Stored items from a collection:

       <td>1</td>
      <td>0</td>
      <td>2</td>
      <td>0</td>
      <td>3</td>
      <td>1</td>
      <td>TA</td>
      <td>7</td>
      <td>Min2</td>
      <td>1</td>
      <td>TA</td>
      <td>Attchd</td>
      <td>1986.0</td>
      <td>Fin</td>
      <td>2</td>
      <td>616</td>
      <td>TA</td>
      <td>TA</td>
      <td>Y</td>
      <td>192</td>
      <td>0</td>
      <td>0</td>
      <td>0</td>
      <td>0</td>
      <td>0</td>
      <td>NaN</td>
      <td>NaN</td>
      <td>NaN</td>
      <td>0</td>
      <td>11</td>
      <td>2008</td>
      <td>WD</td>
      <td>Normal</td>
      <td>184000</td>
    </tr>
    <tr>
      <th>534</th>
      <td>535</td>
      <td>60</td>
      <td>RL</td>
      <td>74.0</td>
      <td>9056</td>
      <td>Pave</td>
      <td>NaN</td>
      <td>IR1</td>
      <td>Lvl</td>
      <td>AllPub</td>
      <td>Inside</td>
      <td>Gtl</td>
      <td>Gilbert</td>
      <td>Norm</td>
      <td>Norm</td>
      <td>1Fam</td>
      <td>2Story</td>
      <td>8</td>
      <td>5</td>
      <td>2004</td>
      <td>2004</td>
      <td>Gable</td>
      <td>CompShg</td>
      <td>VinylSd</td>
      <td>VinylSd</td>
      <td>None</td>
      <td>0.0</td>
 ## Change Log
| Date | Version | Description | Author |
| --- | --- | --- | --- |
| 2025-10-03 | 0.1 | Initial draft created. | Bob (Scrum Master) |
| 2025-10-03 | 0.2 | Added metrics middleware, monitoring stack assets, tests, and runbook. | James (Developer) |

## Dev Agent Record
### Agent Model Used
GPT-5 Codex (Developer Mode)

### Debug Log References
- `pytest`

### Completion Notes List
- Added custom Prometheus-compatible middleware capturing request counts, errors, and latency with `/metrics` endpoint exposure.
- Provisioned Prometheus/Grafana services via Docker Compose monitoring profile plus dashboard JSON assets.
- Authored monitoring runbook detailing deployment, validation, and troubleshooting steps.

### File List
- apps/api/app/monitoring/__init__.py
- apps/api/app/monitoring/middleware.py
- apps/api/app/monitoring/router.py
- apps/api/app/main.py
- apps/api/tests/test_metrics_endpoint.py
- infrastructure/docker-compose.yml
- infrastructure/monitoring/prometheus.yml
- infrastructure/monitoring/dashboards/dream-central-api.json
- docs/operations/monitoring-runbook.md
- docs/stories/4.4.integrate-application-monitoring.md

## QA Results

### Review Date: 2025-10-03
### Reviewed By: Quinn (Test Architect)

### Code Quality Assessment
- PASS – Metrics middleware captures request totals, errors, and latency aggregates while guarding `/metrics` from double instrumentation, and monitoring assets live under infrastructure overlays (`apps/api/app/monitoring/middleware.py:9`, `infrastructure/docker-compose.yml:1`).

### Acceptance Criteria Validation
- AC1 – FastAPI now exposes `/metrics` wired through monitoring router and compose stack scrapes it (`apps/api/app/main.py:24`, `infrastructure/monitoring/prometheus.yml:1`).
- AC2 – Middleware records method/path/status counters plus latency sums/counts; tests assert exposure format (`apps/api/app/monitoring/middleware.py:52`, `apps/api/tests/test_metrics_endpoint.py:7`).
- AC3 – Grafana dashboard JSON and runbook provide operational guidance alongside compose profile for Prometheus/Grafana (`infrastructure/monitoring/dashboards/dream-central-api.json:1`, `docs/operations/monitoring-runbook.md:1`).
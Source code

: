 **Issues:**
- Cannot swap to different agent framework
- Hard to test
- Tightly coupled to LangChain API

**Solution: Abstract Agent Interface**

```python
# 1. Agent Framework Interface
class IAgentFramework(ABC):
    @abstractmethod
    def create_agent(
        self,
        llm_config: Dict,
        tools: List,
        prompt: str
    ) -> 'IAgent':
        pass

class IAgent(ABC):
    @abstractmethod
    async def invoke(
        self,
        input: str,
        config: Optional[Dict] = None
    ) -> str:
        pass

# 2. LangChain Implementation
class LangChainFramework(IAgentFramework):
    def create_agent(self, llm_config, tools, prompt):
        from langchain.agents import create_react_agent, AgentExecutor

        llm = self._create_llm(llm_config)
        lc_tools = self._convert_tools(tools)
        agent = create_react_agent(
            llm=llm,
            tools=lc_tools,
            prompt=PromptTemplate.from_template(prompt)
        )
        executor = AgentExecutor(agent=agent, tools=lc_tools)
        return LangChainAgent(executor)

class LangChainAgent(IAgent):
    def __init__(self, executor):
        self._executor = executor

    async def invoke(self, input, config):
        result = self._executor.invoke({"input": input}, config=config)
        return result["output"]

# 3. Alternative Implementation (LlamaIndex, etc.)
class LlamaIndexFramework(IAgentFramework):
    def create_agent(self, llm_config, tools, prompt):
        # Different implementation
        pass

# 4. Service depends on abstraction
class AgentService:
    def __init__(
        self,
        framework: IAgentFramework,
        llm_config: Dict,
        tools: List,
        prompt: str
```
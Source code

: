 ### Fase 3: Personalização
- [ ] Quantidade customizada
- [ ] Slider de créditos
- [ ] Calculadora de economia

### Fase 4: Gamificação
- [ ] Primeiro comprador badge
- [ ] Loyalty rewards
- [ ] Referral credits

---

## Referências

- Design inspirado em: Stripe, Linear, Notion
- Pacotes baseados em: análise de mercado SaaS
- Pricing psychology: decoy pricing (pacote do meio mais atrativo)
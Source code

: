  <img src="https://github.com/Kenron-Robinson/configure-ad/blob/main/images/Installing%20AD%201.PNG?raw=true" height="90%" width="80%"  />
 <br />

Task description: Nothing is to be left out, and every entry is to be transcribed exactly.

Task output:
       <td>1</td>
      <td>0</td>
      <td>2</td>
      <td>0</td>
      <td>3</td>
      <td>1</td>
      <td>TA</td>
      <td>7</td>
      <td>Min2</td>
      <td>1</td>
      <td>TA</td>
      <td>Attchd</td>
      <td>1986.0</td>
      <td>Fin</td>
      <td>2</td>
      <td>616</td>
      <td>TA</td>
      <td>TA</td>
      <td>Y</td>
      <td>192</td>
      <td>0</td>
      <td>0</td>
      <td>0</td>
      <td>0</td>
      <td>0</td>
      <td>NaN</td>
      <td>NaN</td>
      <td>NaN</td>
      <td>0</td>
      <td>11</td>
      <td>2008</td>
      <td>WD</td>
      <td>Normal</td>
      <td>184000</td>
    </tr>
    <tr>
      <th>534</th>
      <td>535</td>
      <td>60</td>
      <td>RL</td>
      <td>74.0</td>
      <td>9056</td>
      <td>Pave</td>
      <td>NaN</td>
      <td>IR1</td>
      <td>Lvl</td>
      <td>AllPub</td>
      <td>Inside</td>
      <td>Gtl</td>
      <td>Gilbert</td>
      <td>Norm</td>
      <td>Norm</td>
      <td>1Fam</td>
      <td>2Story</td>
      <td>8</td>
      <td>5</td>
      <td>2004</td>
      <td>2004</td>
      <td>Gable</td>
      <td>CompShg</td>
      <td>VinylSd</td>
      <td>VinylSd</td>
      <td>None</td>
      <td>0.0</td>
 ## Change Log
| Date | Version | Description | Author |
| --- | --- | --- | --- |
| 2025-10-03 | 0.1 | Initial draft created. | Bob (Scrum Master) |
| 2025-10-03 | 0.2 | Added metrics middleware, monitoring stack assets, tests, and runbook. | James (Developer) |

## Dev Agent Record
### Agent Model Used
GPT-5 Codex (Developer Mode)

### Debug Log References
- `pytest`

### Completion Notes List
- Added custom Prometheus-compatible middleware capturing request counts, errors, and latency with `/metrics` endpoint exposure.
- Provisioned Prometheus/Grafana services via Docker Compose monitoring profile plus dashboard JSON assets.
- Authored monitoring runbook detailing deployment, validation, and troubleshooting steps.

### File List
- apps/api/app/monitoring/__init__.py
- apps/api/app/monitoring/middleware.py
- apps/api/app/monitoring/router.py
- apps/api/app/main.py
- apps/api/tests/test_metrics_endpoint.py
- infrastructure/docker-compose.yml
- infrastructure/monitoring/prometheus.yml
- infrastructure/monitoring/dashboards/dream-central-api.json
- docs/operations/monitoring-runbook.md
- docs/stories/4.4.integrate-application-monitoring.md

## QA Results

### Review Date: 2025-10-03
### Reviewed By: Quinn (Test Architect)

### Code Quality Assessment
- PASS – Metrics middleware captures request totals, errors, and latency aggregates while guarding `/metrics` from double instrumentation, and monitoring assets live under infrastructure overlays (`apps/api/app/monitoring/middleware.py:9`, `infrastructure/docker-compose.yml:1`).

### Acceptance Criteria Validation
- AC1 – FastAPI now exposes `/metrics` wired through monitoring router and compose stack scrapes it (`apps/api/app/main.py:24`, `infrastructure/monitoring/prometheus.yml:1`).
- AC2 – Middleware records method/path/status counters plus latency sums/counts; tests assert exposure format (`apps/api/app/monitoring/middleware.py:52`, `apps/api/tests/test_metrics_endpoint.py:7`).
- AC3 – Grafana dashboard JSON and runbook provide operational guidance alongside compose profile for Prometheus/Grafana (`infrastructure/monitoring/dashboards/dream-central-api.json:1`, `docs/operations/monitoring-runbook.md:1`).
Source code

: **Issues:**
- Cannot swap to different agent framework
- Hard to test
- Tightly coupled to LangChain API

**Solution: Abstract Agent Interface**

```python
# 1. Agent Framework Interface
class IAgentFramework(ABC):
    @abstractmethod
    def create_agent(
        self,
        llm_config: Dict,
        tools: List,
        prompt: str
    ) -> 'IAgent':
        pass

class IAgent(ABC):
    @abstractmethod
    async def invoke(
        self,
        input: str,
        config: Optional[Dict] = None
    ) -> str:
        pass

# 2. LangChain Implementation
class LangChainFramework(IAgentFramework):
    def create_agent(self, llm_config, tools, prompt):
        from langchain.agents import create_react_agent, AgentExecutor

        llm = self._create_llm(llm_config)
        lc_tools = self._convert_tools(tools)
        agent = create_react_agent(
            llm=llm,
            tools=lc_tools,
            prompt=PromptTemplate.from_template(prompt)
        )
        executor = AgentExecutor(agent=agent, tools=lc_tools)
        return LangChainAgent(executor)

class LangChainAgent(IAgent):
    def __init__(self, executor):
        self._executor = executor

    async def invoke(self, input, config):
        result = self._executor.invoke({"input": input}, config=config)
        return result["output"]

# 3. Alternative Implementation (LlamaIndex, etc.)
class LlamaIndexFramework(IAgentFramework):
    def create_agent(self, llm_config, tools, prompt):
        # Different implementation
        pass

# 4. Service depends on abstraction
class AgentService:
    def __init__(
        self,
        framework: IAgentFramework,
        llm_config: Dict,
        tools: List,
        prompt: str
```
Source code

: ### Fase 3: Personalização
- [ ] Quantidade customizada
- [ ] Slider de créditos
- [ ] Calculadora de economia

### Fase 4: Gamificação
- [ ] Primeiro comprador badge
- [ ] Loyalty rewards
- [ ] Referral credits

---

## Referências

- Design inspirado em: Stripe, Linear, Notion
- Pacotes baseados em: análise de mercado SaaS
- Pricing psychology: decoy pricing (pacote do meio mais atrativo)
Source code

:  <img src="https://github.com/Kenron-Robinson/configure-ad/blob/main/images/Installing%20AD%201.PNG?raw=true" height="90%" width="80%"  />
 <br />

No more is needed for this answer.